Last night I found myself in tears for the first time in a while. I am simply exhausted with ministry and I am hardly doing anything which daunts me. To think that my independence is being stripped away in this transforming time. It is painful beyond measure. This is a new season for new lessons and it will look different but there is hope that somewhere in the future I will get the hang of it and things will look brighter and be more beautiful because of it...

I awoke this morning only to find that the tears I had fallen asleep to still left their emotional stains in my mind and heart and it was going to be a long day. Yet talking to God this morning and praying that He would use the day for his purpuses made all the difference.

I ended up working in the shop most of the day doing about 100 or so dovetail joints. Needless to say at the end of this mind numbing manufacturing process I wanted to do something fun. So I came home to an empty house and I was kinda bummed.
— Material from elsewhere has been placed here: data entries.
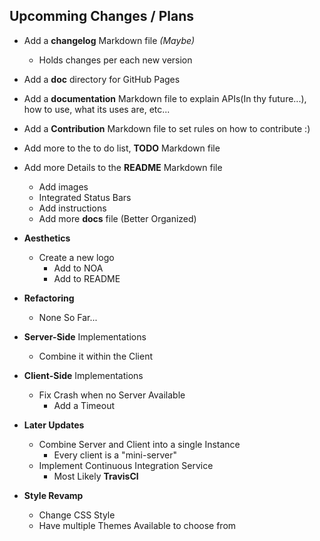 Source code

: ## Upcomming Changes / Plans

- Add a **changelog** Markdown file *(Maybe)*
    - Holds changes per each new version

- Add a **doc** directory for GitHub Pages

- Add a **documentation** Markdown file to explain APIs(In thy future...), how to use, what its uses are, etc...

- Add a **Contribution** Markdown file to set rules on how to contribute :)

- Add more to the to do list, **TODO** Markdown file

- Add more Details to the **README** Markdown file
    - Add images
    - Integrated Status Bars
    - Add instructions
    - Add more **docs** file (Better Organized)

- **Aesthetics**
    - Create a new logo
        - Add to NOA
        - Add to README

- **Refactoring**
    - None So Far...

- **Server-Side** Implementations
    - Combine it within the Client

- **Client-Side** Implementations
    - Fix Crash when no Server Available
        - Add a Timeout

- **Later Updates**
    - Combine Server and Client into a single Instance
        - Every client is a "mini-server"
    - Implement Continuous Integration Service
        - Most Likely **TravisCl**

- **Style Revamp**
    - Change CSS Style
    - Have multiple Themes Available to choose from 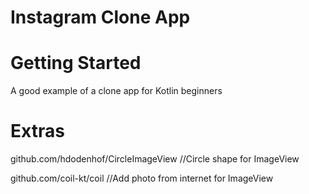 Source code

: # Instagram Clone App

# Getting Started
A good example of a clone app for Kotlin beginners

# Extras
github.com/hdodenhof/CircleImageView //Circle shape for ImageView

github.com/coil-kt/coil //Add photo from internet for ImageView
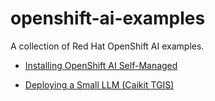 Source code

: # openshift-ai-examples

A collection of Red Hat OpenShift AI examples.

- [Installing OpenShift AI Self-Managed](https://github.com/openshift-ai-examples/openshift-ai-examples/tree/main/openshift-ai-install/)

- [Deploying a Small LLM (Caikit TGIS)](https://github.com/openshift-ai-examples/openshift-ai-examples/tree/main/openshift-ai-deploy-llm/) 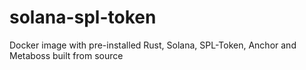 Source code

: # solana-spl-token
 Docker image with pre-installed Rust, Solana, SPL-Token, Anchor and Metaboss built from source 
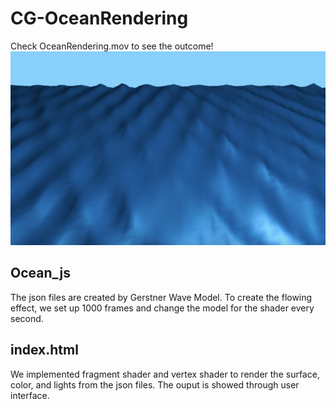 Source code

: # CG-OceanRendering
Check OceanRendering.mov to see the outcome!
![image](https://github.com/koweitai/CG-OceanRendering/blob/main/OceanRendering.png)

## Ocean_js
The json files are created by Gerstner Wave Model. To create the flowing effect, we set up 1000 frames and change the model for the shader every second.

## index.html
We implemented fragment shader and vertex shader to render the surface, color, and lights from the json files. The ouput is showed through user interface.
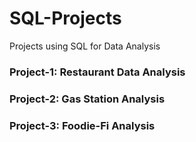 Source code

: # SQL-Projects

Projects using SQL for Data Analysis

### Project-1: Restaurant Data Analysis

### Project-2: Gas Station Analysis

### Project-3: Foodie-Fi Analysis
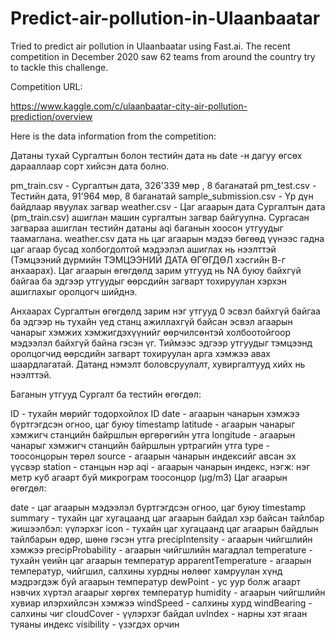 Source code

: # Predict-air-pollution-in-Ulaanbaatar
 Tried to predict air pollution in Ulaanbaatar using Fast.ai. The recent competition in December 2020 saw 62 teams from around the country try to tackle this challenge.
 
Competition URL:

https://www.kaggle.com/c/ulaanbaatar-city-air-pollution-prediction/overview

Here is the data information from the competition:

Датаны тухай
Сургалтын болон тестийн дата нь date -н дагуу өгсөх дарааллаар сорт хийсэн дата болно.

pm_train.csv - Сургалтын дата, 326'339 мөр , 8 баганатай
pm_test.csv - Тестийн дата, 91'964 мөр, 8 баганатай
sample_submission.csv - Үр дүн байдлаар явуулах загвар
weather.csv - Цаг агаарын дата
Сургалтын дата (pm_train.csv) ашиглан машин сургалтын загвар байгуулна. Сургасан загвараа ашиглан тестийн датаны aqi баганын хоосон утгуудыг таамаглана. weather.csv дата нь цаг агаарын мэдээ бөгөөд үүнээс гадна цаг агаар бусад холбогдолтой мэдээлэл ашиглах нь нээлттэй (Тэмцээний дүрмийн ТЭМЦЭЭНИЙ ДАТА ӨГӨГДӨЛ хэсгийн В-г анхаарах). Цаг агаарын өгөгдөлд зарим утгууд нь NA буюу байхгүй байгаа ба эдгээр утгуудыг өөрсдийн загварт тохируулан хэрхэн ашиглахыг оролцогч шийднэ.

Анхаарах
Сургалтын өгөгдөлд зарим нэг утгууд 0 эсвэл байхгүй байгаа ба эдгээр нь тухайн үед станц ажиллахгүй байсан эсвэл агаарын чанарыг хэмжих хэмжигдэхүүнийг өөрчилсөнтэй холбоотойгоор мэдээлэл байхгүй байна гэсэн үг. Тиймээс эдгээр утгуудыг тэмцээнд оролцогчид өөрсдийн загварт тохируулан арга хэмжээ авах шаардлагатай. Датанд нэмэлт боловсруулалт, хувиргалтууд хийх нь нээлттэй.

Баганын утгууд
Сургалт ба тестийн өгөгдөл:

ID - тухайн мөрийг тодорхойлох ID
date - агаарын чанарын хэмжээ бүртгэгдсэн огноо, цаг буюу timestamp
latitude - агаарын чанарыг хэмжигч станцийн байршлын өргөрөгийн утга
longitude - агаарын чанарыг хэмжигч станцийн байршлын уртрагийн утга
type - тоосонцорын төрөл
source - агаарын чанарын индексийг авсан эх үүсвэр
station - станцын нэр
aqi - агаарын чанарын индекс, нэгж: нэг метр куб агаарт буй микрограм тоосонцор (µg/m3)
Цаг агаарын өгөгдөл:

date - цаг агаарын мэдээлэл бүртгэгдсэн огноо, цаг буюу timestamp
summary - тухайн цаг хугацаанд цаг агаарын байдал хэр байсан тайлбар жишээлбэл: үүлэрхэг
icon - тухайн цаг хугацаанд цаг агаарын байдлын тайлбарын өдөр, шөнө гэсэн утга
precipIntensity - агаарын чийгшлийн хэмжээ
precipProbability - агаарын чийгшлийн магадлал
temperature - тухайн үеийн цаг агаарын температур
apparentTemperature - агаарын температур, чийгшил, салхины хурдны нөлөөг хамруулан хүнд мэдрэгдэж буй агаарын температур
dewPoint - ус уур болж агаарт нэвчих хүртэл агаарыг хөргөх температур
humidity - агаарын чийгшлийн хувиар илэрхийлсэн хэмжээ
windSpeed - салхины хурд
windBearing - салхины чиг
cloudCover - үүлэрхэг байдал
uvIndex - нарны хэт ягаан туяаны индекс
visibility - үзэгдэх орчин

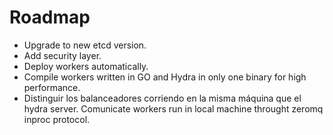 # Roadmap

* Upgrade to new etcd version.
* Add security layer.
* Deploy workers automatically.
* Compile workers written in GO and Hydra in only one binary for high performance.
* Distinguir los balanceadores corriendo en la misma máquina que el hydra server. Comunicate workers run in local machine throught zeromq inproc protocol.
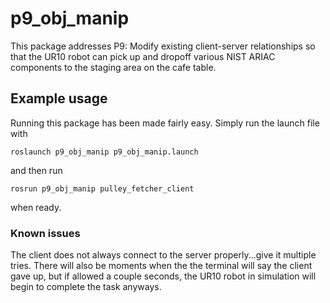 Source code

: # p9_obj_manip

This package addresses P9: Modify existing client-server relationships so that the UR10 robot can pick up and dropoff various NIST ARIAC components to the staging area on the cafe table.

## Example usage

Running this package has been made fairly easy.  Simply run the launch file with

`roslaunch p9_obj_manip p9_obj_manip.launch`

and then run

`rosrun p9_obj_manip pulley_fetcher_client`

when ready.

### Known issues

The client does not always connect to the server properly...give it multiple tries.  There will also be moments when the the terminal will say the client gave up, but if allowed a couple seconds, the UR10 robot in simulation will begin to complete the task anyways.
Being carless this year has left me naturally helpless to meet anybody and must therefore rely on their schedule. No schedule aligned with mine this evening so I spent two or three hours at home alone.

Like I said before I am not content in the whole fact that as I have known myself for so long I am independent. Yet, God is calling me to be dependent. This is hard for me. God is changing the very core and being of who I am and I am bitterly resisting. I hate myself for this fact that it wages war inside of me. Thank God, though that through His provision I am able to stand in the midst of this fight and even have good days. He is more than faithful!

So for the first time in my life I actively sought out help from other people. I called literally all those people in my life that I call my trusted friends and one came to my my rescue and we went to go escape. I look at the day, now 1:54 and although it may have been what I would use to consider a bad day, it is exactley what God had planned for the day, and because of that fact it is truley wonderful.

Earlier this evening I found myself up on a huge rock with Colin above the shoreline. I found myself barefoot and simply quiet. It was the first time in a long while that I took my shoes off and went walking without any hinderance between me and the ground.

In describing this season I must say that I am most certainly barefoot. I am more prone to be hurt by the rocky ground. Yet I am able to feel more wholly not only seeing and imagineing what it feels like. Without the sense of touch for instance how can you gain knowledge like how does it feel. There is something missing in our definition of life if we forget to simply experience it in its fullness, all five senses.

I must somehow get it through to my head and heart that this season is about gaining knowledge that I never could, if I were simply in the last season. There would be a gap in my being, something missing that is being made complete by this season. We may attempt to not allow ourselves to be hurt, what I did in the previous season of my life, but unless we fully dive into things you cannot learn about them by simply learning about it. We must experience them.


I find myself with this conclusion tonight: don't limit God in his healing abillity to heal the wounds that the rocky jagged slippery terrain can cause. Dive fully into the things God is putting and calling you to in your life. Give yourself wholly to what you are involved in. Embrace the season and worship God with a passion that is undying. All or nothing. Be willing to go barefoot into life willing to know and discern better what is around us..we may be hurt but God can mend the broken heart.

JG

1 comment:

Colin said...

It was a fun day...and pretty much it was you rescuing me and you didn't know it (you have no idea).

Love every second I can hang out with you, John.